Holding his wife Justine Thornton’s hand, he said “morning” to other voters, but otherwise it was a silent trip.
There was similar scenes moments later in Ballieston, Glasgow East, where Sturgeon cast her vote with her husband and SNP chief executive, Peter Murrell.
As she left, the SNP leader said the decision was up to the people of Scotland, then joked with photographers as they begged for one more shot of her alone. “Yeah, get out my shot!” she told her husband, as he retreated to the side.
Nicola Sturgeon arrives to vote with husband and SNP chief executive Peter Murrell https://t.co/vStTEokbou
— Libby Brooks (@libby_brooks) May 7, 2015
The Scottish Labour party made a last-ditch attempt to stop the SNP surge that threatens to wipe out the party’s strongholds in Scotland by putting out its own YouTube appeal for votes. It featured more from Labour’s previous leader Gordon Brown than his successor. “Only a Labour government can prevent five more years of bedroom tax poverty,” it quoted the former prime minister saying.
Help deliver a Labour government today. https://t.co/kTN5bRYIYs
— Scottish Labour (@scottishlabour) May 7, 2015
The Ukip leader, Nigel Farage, gave a thumbs up to the cameras as he cast his vote in Ramsgate. He has repeatedly said that he will stand down as leader if he fails to win the South Thanet seat.

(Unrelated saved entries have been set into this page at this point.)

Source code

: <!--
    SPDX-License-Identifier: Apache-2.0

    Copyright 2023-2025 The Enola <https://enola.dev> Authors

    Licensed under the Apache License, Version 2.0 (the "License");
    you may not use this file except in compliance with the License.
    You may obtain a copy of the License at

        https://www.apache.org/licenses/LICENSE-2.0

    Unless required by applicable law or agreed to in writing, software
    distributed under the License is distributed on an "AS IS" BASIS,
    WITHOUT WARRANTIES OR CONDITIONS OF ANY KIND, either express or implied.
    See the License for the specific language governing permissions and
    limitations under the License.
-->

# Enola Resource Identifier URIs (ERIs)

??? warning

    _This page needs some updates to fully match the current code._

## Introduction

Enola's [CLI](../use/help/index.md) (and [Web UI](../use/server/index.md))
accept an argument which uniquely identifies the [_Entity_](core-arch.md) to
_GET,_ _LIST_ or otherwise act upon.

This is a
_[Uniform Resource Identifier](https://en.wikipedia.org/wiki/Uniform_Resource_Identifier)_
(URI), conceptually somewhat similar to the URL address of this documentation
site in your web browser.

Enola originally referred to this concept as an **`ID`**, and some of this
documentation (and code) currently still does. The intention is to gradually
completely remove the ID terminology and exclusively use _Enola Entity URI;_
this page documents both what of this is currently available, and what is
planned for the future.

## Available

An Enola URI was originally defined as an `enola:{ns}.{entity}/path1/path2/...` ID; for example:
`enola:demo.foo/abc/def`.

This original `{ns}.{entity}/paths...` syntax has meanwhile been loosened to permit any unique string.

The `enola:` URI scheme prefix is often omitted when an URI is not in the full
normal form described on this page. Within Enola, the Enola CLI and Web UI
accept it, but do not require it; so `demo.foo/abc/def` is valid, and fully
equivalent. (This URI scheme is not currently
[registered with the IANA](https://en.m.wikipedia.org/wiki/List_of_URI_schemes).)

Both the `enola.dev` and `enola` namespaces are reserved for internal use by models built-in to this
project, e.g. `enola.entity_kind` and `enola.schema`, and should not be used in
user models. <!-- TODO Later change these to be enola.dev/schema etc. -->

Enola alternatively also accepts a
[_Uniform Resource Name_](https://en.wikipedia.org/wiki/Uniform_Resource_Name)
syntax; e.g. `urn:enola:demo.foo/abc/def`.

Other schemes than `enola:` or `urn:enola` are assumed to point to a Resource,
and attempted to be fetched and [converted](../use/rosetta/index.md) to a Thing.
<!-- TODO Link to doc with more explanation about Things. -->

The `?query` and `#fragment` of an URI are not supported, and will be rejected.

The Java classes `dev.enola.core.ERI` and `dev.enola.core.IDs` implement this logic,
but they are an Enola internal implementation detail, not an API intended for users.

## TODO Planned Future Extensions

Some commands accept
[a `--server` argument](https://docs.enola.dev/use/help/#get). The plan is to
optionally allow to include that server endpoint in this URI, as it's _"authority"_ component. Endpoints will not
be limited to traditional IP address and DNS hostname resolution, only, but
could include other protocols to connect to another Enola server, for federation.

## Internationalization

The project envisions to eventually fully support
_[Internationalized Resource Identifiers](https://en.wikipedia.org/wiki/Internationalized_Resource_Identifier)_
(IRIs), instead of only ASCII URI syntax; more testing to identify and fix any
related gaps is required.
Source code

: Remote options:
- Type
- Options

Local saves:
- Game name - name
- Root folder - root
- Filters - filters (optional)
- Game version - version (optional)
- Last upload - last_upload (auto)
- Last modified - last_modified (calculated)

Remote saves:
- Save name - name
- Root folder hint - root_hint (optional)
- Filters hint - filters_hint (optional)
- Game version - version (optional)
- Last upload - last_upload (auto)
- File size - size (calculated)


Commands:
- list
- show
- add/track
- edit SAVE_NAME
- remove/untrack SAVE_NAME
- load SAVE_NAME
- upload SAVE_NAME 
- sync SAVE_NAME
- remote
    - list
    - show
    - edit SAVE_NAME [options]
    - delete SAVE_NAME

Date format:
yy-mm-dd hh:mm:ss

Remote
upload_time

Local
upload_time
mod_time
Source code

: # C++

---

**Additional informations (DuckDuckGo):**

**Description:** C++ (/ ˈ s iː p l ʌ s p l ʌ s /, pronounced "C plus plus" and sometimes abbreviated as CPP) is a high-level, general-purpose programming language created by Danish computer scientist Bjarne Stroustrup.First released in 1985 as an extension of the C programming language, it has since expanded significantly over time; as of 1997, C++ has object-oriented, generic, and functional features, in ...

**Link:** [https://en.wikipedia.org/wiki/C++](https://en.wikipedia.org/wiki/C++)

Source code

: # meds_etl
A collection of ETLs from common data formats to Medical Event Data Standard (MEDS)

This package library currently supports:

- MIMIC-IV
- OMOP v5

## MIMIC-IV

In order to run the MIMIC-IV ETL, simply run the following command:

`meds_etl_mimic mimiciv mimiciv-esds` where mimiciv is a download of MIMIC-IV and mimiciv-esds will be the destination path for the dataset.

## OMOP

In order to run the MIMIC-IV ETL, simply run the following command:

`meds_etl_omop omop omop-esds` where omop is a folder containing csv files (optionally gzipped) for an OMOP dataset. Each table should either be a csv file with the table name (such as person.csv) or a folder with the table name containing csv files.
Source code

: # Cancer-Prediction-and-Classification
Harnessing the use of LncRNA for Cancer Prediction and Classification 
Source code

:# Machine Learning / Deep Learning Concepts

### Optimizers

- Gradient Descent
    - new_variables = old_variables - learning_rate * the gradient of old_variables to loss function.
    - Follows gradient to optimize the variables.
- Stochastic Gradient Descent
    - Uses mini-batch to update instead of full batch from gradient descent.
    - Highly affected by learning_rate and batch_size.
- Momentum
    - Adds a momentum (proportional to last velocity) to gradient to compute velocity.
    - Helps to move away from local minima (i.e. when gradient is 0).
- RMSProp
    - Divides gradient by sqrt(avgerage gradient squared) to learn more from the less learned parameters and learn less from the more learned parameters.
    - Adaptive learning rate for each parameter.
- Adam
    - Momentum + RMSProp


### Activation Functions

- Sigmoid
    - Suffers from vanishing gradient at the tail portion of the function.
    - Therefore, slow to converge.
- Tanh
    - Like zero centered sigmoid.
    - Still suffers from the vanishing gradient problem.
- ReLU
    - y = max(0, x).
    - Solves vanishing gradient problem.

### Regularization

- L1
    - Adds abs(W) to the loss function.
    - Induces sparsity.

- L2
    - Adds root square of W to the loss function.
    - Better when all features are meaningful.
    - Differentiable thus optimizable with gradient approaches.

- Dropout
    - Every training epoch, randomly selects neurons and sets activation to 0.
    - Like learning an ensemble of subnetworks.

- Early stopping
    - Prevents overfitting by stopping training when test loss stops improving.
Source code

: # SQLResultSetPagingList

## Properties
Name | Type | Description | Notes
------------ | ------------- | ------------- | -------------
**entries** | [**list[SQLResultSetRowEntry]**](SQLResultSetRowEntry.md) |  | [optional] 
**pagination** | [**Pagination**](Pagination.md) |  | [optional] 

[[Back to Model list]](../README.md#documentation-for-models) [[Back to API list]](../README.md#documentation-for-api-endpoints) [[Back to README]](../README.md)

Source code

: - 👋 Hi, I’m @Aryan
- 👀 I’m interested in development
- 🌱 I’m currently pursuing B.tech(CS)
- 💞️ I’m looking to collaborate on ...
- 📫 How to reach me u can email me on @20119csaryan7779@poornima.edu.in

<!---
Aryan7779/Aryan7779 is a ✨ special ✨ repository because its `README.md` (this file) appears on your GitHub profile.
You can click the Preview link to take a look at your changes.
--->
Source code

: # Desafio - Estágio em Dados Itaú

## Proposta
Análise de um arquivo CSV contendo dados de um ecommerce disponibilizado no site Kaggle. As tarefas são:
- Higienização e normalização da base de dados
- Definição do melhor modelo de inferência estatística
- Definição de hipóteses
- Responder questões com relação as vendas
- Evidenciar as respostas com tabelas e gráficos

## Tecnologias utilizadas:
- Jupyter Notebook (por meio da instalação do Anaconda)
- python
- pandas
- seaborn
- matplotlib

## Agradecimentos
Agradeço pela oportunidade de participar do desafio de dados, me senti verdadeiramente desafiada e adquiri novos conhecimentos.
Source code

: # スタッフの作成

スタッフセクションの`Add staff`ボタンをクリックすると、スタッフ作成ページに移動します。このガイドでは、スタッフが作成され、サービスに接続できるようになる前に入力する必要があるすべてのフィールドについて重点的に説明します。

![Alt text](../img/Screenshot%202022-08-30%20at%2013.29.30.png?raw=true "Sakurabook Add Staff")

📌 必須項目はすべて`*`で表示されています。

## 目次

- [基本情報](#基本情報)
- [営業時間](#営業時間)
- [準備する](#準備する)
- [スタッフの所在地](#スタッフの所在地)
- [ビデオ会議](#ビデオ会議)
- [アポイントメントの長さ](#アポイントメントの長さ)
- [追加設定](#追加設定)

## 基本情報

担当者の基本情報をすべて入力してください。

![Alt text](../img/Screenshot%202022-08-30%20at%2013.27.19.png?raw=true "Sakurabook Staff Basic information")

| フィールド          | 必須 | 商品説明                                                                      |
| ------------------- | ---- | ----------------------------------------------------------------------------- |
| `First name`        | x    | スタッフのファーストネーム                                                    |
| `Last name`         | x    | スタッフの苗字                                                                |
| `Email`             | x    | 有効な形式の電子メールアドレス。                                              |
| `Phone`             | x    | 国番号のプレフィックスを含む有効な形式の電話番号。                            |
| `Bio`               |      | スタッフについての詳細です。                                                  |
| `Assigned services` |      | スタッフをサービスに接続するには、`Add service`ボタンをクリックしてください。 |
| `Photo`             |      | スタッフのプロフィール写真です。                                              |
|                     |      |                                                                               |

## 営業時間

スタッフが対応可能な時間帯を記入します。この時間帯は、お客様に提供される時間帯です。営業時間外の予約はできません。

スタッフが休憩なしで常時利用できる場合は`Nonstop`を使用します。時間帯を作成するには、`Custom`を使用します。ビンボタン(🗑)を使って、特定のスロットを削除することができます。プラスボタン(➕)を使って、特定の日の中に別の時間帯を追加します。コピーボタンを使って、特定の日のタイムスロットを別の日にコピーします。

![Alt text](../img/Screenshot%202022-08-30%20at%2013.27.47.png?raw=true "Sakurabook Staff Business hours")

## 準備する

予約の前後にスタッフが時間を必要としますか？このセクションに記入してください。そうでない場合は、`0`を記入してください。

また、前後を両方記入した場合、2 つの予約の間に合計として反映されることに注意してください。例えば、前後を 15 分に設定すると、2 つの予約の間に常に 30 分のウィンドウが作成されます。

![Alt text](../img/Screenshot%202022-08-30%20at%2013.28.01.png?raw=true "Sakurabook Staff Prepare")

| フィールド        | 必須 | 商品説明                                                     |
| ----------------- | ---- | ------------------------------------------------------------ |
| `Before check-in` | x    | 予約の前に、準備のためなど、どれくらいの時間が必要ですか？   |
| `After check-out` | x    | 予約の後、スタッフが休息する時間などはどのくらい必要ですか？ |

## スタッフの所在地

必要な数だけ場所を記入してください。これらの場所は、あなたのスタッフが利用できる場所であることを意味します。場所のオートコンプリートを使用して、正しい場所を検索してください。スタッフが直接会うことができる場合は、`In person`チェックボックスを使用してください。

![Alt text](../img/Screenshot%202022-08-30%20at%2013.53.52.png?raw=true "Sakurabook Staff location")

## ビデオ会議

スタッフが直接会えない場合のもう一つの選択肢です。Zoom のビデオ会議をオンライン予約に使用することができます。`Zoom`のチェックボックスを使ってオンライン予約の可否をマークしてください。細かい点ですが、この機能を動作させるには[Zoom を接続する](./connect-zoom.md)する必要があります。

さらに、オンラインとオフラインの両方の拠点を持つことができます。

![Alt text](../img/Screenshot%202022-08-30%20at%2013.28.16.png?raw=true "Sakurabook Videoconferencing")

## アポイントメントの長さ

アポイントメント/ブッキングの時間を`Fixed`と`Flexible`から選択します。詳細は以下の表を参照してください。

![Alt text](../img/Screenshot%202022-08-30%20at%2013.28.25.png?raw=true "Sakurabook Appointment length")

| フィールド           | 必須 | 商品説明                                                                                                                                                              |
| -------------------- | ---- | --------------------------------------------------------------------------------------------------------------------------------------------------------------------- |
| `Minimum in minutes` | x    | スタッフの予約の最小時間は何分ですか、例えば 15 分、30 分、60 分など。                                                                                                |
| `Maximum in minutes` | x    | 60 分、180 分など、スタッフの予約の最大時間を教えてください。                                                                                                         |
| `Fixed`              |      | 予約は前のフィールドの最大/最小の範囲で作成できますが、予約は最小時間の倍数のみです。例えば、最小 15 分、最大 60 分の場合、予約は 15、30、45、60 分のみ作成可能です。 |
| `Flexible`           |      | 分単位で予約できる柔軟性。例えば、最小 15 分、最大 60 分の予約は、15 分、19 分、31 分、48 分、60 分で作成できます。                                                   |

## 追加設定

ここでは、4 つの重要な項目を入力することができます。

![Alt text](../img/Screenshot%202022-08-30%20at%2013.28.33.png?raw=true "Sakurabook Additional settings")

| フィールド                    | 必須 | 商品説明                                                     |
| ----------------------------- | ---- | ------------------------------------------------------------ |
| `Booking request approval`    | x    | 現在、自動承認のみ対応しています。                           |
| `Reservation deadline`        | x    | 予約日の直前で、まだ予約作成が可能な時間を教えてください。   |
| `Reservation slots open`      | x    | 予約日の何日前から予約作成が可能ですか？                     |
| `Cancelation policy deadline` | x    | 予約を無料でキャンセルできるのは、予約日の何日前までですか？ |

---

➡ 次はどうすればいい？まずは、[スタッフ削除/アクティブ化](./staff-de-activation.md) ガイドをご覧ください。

I can't tell you who I voted for! #VoteUKIP #GE2015 #IVoted pic.twitter.com/8SQgJ1nbPJ
— Nigel Farage (@Nigel_Farage) May 7, 2015
With millions of voters apparently still undecided or open to changing their minds, the new Westminster balance of power remained unclear. Among the last set of polls, three showed the main parties level-pegging, three had the Conservatives in front by a single point and one gave Labour a two-point advantage.
According to preliminary results of the final Guardian/ICM campaign poll, Labour and the Conservatives were tied at 35% each. A YouGov poll in Scotland for the Times show Sturgeon’s party – with which Miliband has ruled out any formal deal – enjoying 48% of support to Labour’s 28%, putting several key figures, including the Scottish Labour leader, Jim Murphy, in peril of losing their seats.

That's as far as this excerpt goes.